─── DATA SUPPLIED
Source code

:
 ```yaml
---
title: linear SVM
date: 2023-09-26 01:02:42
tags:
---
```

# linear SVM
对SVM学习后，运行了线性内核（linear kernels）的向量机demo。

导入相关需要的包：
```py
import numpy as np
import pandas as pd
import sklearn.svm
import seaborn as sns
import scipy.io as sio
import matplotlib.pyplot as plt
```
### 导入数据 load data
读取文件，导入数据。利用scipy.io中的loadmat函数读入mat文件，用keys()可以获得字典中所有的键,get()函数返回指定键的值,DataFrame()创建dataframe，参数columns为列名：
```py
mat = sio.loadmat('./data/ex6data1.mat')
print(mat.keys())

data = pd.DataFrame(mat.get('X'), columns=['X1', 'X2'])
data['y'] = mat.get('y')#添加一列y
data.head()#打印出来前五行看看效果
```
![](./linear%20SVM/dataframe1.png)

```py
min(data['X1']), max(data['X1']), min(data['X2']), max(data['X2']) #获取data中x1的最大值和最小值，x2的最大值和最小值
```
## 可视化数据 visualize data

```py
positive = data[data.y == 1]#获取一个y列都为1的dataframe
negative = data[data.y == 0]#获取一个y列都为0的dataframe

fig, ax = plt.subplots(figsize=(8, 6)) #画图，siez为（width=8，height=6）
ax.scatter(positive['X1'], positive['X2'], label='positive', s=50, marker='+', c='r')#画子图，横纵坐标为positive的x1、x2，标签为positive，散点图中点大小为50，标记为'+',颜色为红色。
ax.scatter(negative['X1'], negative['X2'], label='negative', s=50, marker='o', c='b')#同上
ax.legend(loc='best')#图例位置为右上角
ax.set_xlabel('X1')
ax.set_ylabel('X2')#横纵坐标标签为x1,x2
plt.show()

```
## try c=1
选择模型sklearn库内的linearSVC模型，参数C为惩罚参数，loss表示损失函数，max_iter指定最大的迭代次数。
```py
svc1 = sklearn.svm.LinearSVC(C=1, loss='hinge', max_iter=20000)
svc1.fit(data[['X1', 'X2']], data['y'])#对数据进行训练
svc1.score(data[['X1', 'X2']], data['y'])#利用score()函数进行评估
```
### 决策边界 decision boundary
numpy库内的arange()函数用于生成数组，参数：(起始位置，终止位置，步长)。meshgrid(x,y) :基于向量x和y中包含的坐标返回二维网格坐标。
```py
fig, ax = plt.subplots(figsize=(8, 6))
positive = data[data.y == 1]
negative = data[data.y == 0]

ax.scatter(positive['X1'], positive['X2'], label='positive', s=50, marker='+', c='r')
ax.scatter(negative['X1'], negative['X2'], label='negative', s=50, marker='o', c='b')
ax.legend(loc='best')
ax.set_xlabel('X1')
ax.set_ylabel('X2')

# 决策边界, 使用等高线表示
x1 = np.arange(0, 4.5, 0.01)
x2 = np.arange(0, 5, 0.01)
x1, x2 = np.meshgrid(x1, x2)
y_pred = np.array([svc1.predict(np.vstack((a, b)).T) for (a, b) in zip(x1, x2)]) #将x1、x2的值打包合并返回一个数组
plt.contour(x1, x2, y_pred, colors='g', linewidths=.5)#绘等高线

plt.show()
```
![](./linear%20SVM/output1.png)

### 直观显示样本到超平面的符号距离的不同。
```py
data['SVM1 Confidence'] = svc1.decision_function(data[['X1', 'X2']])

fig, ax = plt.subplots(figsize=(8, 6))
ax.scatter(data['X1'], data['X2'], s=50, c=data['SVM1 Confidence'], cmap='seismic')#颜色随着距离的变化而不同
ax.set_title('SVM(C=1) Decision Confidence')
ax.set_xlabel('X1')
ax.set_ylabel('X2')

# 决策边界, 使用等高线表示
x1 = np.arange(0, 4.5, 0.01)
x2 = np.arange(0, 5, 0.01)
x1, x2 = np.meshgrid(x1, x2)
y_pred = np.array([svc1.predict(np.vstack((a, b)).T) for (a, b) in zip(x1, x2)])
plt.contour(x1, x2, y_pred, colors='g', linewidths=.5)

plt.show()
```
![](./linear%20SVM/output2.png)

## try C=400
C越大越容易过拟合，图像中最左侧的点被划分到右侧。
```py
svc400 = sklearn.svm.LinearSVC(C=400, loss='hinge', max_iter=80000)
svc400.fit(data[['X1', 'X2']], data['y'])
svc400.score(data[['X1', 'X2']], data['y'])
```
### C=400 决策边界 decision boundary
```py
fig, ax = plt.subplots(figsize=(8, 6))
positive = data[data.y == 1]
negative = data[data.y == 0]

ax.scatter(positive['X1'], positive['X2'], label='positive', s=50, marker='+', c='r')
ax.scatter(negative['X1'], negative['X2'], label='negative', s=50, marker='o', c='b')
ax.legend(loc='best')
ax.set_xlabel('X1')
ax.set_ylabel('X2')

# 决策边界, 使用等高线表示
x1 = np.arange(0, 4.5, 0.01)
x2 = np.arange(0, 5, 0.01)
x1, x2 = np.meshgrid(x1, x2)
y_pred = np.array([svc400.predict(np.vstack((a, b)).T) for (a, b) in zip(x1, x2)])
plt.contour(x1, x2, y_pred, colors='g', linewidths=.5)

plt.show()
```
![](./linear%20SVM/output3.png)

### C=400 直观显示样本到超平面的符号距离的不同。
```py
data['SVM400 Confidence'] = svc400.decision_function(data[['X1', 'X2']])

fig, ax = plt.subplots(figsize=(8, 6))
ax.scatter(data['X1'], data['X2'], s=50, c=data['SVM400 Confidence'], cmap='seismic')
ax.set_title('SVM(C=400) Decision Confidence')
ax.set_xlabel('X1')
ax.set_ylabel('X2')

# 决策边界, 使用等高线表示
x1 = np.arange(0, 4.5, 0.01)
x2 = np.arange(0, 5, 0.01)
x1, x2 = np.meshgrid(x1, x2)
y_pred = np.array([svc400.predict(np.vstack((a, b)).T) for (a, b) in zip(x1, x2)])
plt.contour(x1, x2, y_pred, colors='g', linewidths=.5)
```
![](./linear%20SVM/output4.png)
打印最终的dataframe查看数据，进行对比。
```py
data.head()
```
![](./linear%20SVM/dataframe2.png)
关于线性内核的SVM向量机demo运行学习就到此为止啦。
──────
(YOUR OBJECTIVE): Where a line of the entries contains "直观显示样本到超平面的符号距离的不同", report that line.

(OUTPUT):
### 直观显示样本到超平面的符号距离的不同。
### C=400 直观显示样本到超平面的符号距离的不同。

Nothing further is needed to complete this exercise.